In the Planning Court case of IM Properties Development Ltd v Lichfield District Council & Ors  the Lichfield Local Plan Development Strategy was undergoing the process of examination.
The Inspector had concluded that it would not be sound to adopt the plan as presented to him and so had recommended that modifications be carried out to enable it to meet the statutory requirements.
So, the process of examination was suspended whilst further work was being carried out on the main modifications for the Inspector to examine further when the examination process had resumed.
During the consultation period on the main modifications the claimant and first and second interested parties (both national builders) had all submitted further representations.
The Inspector may or may not be satisfied by the main modifications in the examination process. It followed that Lichfield had reached an integral part of an advanced local plan process.
The defendant, the first interested party and the second interested party all said that the claimant was barred by reason of section 113(2) of the 2004 Act.

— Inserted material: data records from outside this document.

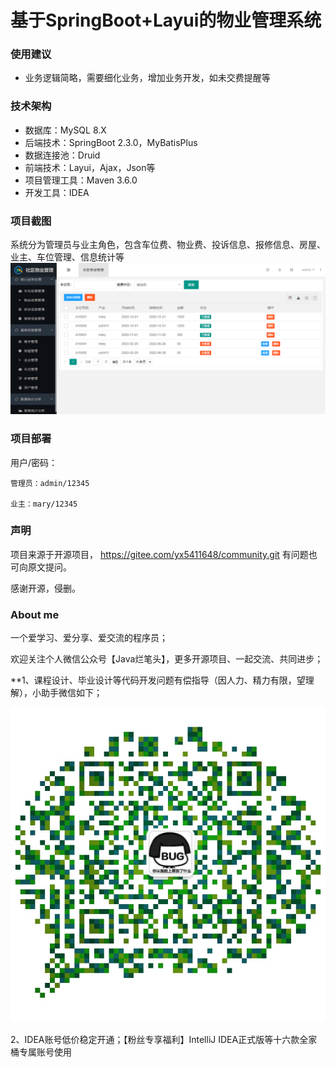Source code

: # 基于SpringBoot+Layui的物业管理系统

### 使用建议
- 业务逻辑简略，需要细化业务，增加业务开发，如未交费提醒等
### 技术架构

- 数据库：MySQL 8.X
- 后端技术：SpringBoot 2.3.0，MyBatisPlus
- 数据连接池：Druid
- 前端技术：Layui，Ajax，Json等
- 项目管理工具：Maven 3.6.0
- 开发工具：IDEA

### 项目截图

  系统分为管理员与业主角色，包含车位费、物业费、投诉信息、报修信息、房屋、业主、车位管理、信息统计等
![输入图片说明](index.png)

### 项目部署

   用户/密码：

    管理员：admin/12345
    
    业主：mary/12345


### 声明

项目来源于开源项目， https://gitee.com/yx5411648/community.git 有问题也可向原文提问。

感谢开源，侵删。

### About me
一个爱学习、爱分享、爱交流的程序员；

欢迎关注个人微信公众号【Java烂笔头】，更多开源项目、一起交流、共同进步；

**1、课程设计、毕业设计等代码开发问题有偿指导（因人力、精力有限，望理解），小助手微信如下；

![输入图片说明](Java%E7%83%82%E7%AC%94%E5%A4%B4.jpg)

2、IDEA账号低价稳定开通；【粉丝专享福利】IntelliJ IDEA正式版等十六款全家桶专属账号使用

Section 113 is headed ‘validity of strategies, plans and documents’ and the relevant parts say:
“(1). This section applies to-…
(c) a Development Plan document;
(2) A relevant document must not be questioned in any legal proceedings except in so far as is provided by the following provisions of this section.
(3) A person aggrieved by relevant documents may make an application to the High Court on the ground that-
(a) The document is not within the appropriate powers;
(b) A procedural requirement has not been complied with.
(4) But the application must be made not later than the period of six weeks starting with the relevant date…
(11) Reference to the relevant date must be construed as follows-
(c) For the purposes of a Development Plan document (or a revision of it), the date when it is adopted by the Local Planning Authority or approached by the secretary of state (as the case may be);…”
The claimant contended that a Local planning authority resolution to adopt main modifications may be quashed firstly, through Section 113 and second by an application for judicial review. One did not exclude the other.
The claimant said that the submissions of the defendant, first interested party and second interested party were all predicated on the basis that the application was to quash a DPD. It was not. The claimant was seeking a quashing order of the main modifications.
However what was at issue were the main modifications which had been endorsed by the council within a local plan process approaching its end.
The court was not dealing with an early claim for judicial review testing the lawfulness of decision taking in the run up to a statutory process. Instead the court was dealing with a claim for judicial review taken during the statutory process. Far from saving time and expense that could add time and expense to the process then underway.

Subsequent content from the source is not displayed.